_Task directions_
From the records below, please return each line that holds the word "dist".
(Beginning of Supplied data)
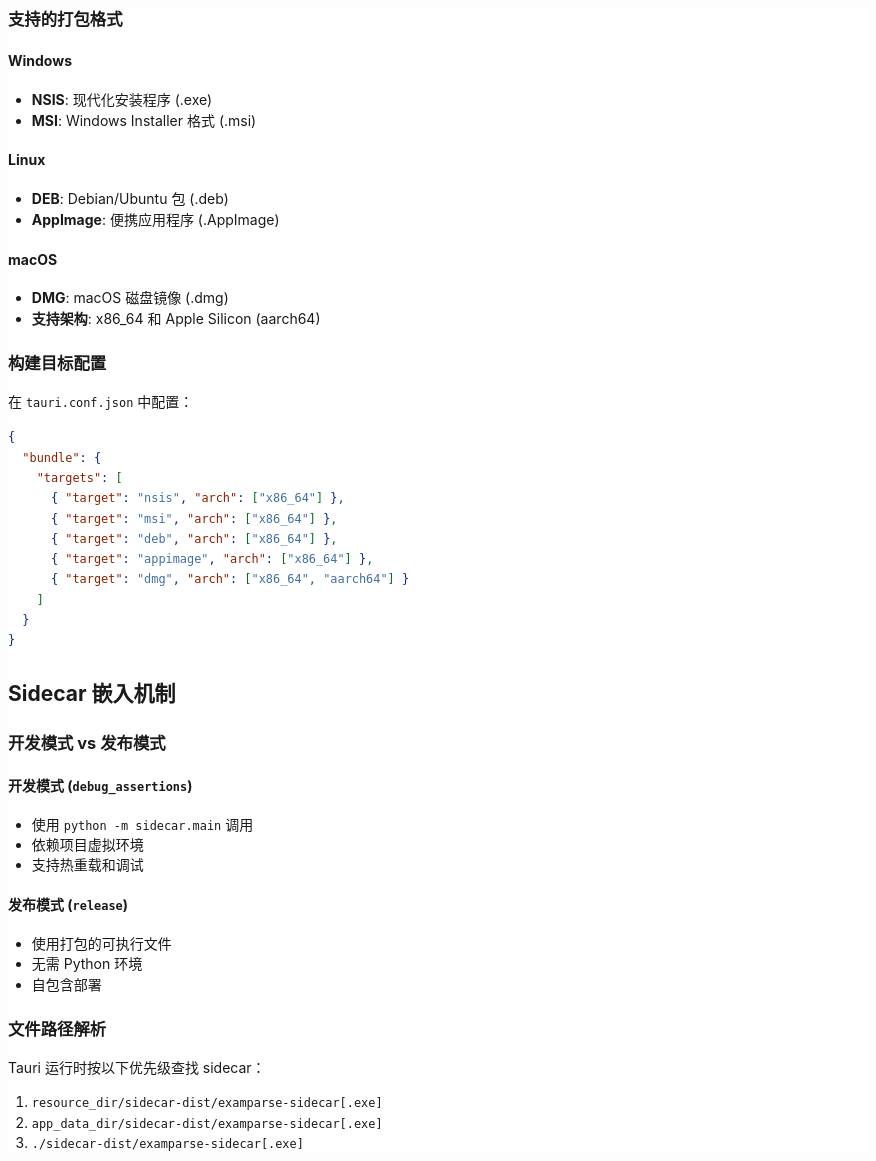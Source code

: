 ### 支持的打包格式

#### Windows
- **NSIS**: 现代化安装程序 (.exe)
- **MSI**: Windows Installer 格式 (.msi)

#### Linux  
- **DEB**: Debian/Ubuntu 包 (.deb)
- **AppImage**: 便携应用程序 (.AppImage)

#### macOS
- **DMG**: macOS 磁盘镜像 (.dmg)
- **支持架构**: x86_64 和 Apple Silicon (aarch64)

### 构建目标配置

在 `tauri.conf.json` 中配置：
```json
{
  "bundle": {
    "targets": [
      { "target": "nsis", "arch": ["x86_64"] },
      { "target": "msi", "arch": ["x86_64"] },
      { "target": "deb", "arch": ["x86_64"] },
      { "target": "appimage", "arch": ["x86_64"] },
      { "target": "dmg", "arch": ["x86_64", "aarch64"] }
    ]
  }
}
```

## Sidecar 嵌入机制

### 开发模式 vs 发布模式

#### 开发模式 (`debug_assertions`)
- 使用 `python -m sidecar.main` 调用
- 依赖项目虚拟环境
- 支持热重载和调试

#### 发布模式 (`release`)
- 使用打包的可执行文件
- 无需 Python 环境
- 自包含部署

### 文件路径解析
Tauri 运行时按以下优先级查找 sidecar：
1. `resource_dir/sidecar-dist/examparse-sidecar[.exe]`
2. `app_data_dir/sidecar-dist/examparse-sidecar[.exe]`
3. `./sidecar-dist/examparse-sidecar[.exe]`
(End of Supplied data)
_Solution to this exercise_
1. `resource_dir/sidecar-dist/examparse-sidecar[.exe]`
2. `app_data_dir/sidecar-dist/examparse-sidecar[.exe]`
3. `./sidecar-dist/examparse-sidecar[.exe]`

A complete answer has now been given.